Вместе с солдатом я вышел из землянки и направился в третью роту. Решил посмотреть на месте обстановку, иначе мне нечего было докладывать своему начальнику штаба о положении дел у соседа. Я шел за солдатом по протоптанной узкой дорожке, которая едва угадывалась среди воронок и почерневшего снега. Нам пришлось перелезать через множество вывороченных с корнями деревьев, залегать, пережидая огневые налеты. Мы шли по коридору, который все время обрабатывался вражеской артиллерией и минометами. Огонь по временам был настолько плотным, что никакой паузы для перебежки не оставлял. Значит, наша артподготовка не подавила огневые точки противника, значит, не все они были выявлены, а система обороны немцев на участке прорыва толком изучена не была, и еще много «значит» напрашивалось на язык, пока я лежал у огромного корня поваленной сосны. Надо было выбираться из-под огня.
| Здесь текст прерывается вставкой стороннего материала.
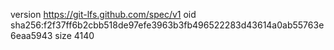 version https://git-lfs.github.com/spec/v1
oid sha256:f2f37ff6b2cbb518de97efe3963b3fb496522283d43614a0ab55763e6eaa5943
size 4140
— Вперед, — сказал я больше сам себе, чем солдату.
Он упал около меня, когда я уже перевел дух и готовился к следующему прыжку. Но я не знал места расположения третьей роты, поэтому все время поджидал солдата. Лежали мы с ним на бывшем нейтральном поле, которое он тоже с трудом узнавал.
Далее пришлось пробираться ползком. Обнаружить нас было не так-то просто: на чернеющем от воронок поле было много убитых. Со всех сторон это поле беспрерывно поливалось огнем пулеметов и автоматов. Трассирующие пули неслись низко над землей. Наконец я одолел еще одну воронку и свалился на дно обвалившейся неглубокой траншеи прямо к ногам лейтенанта в основательно разорванном, измазанном полушубке. Он взглянул на меня и спросил:
— Пополнение?
Я объяснил ему цель прихода и кто я такой. Солдат подтвердил.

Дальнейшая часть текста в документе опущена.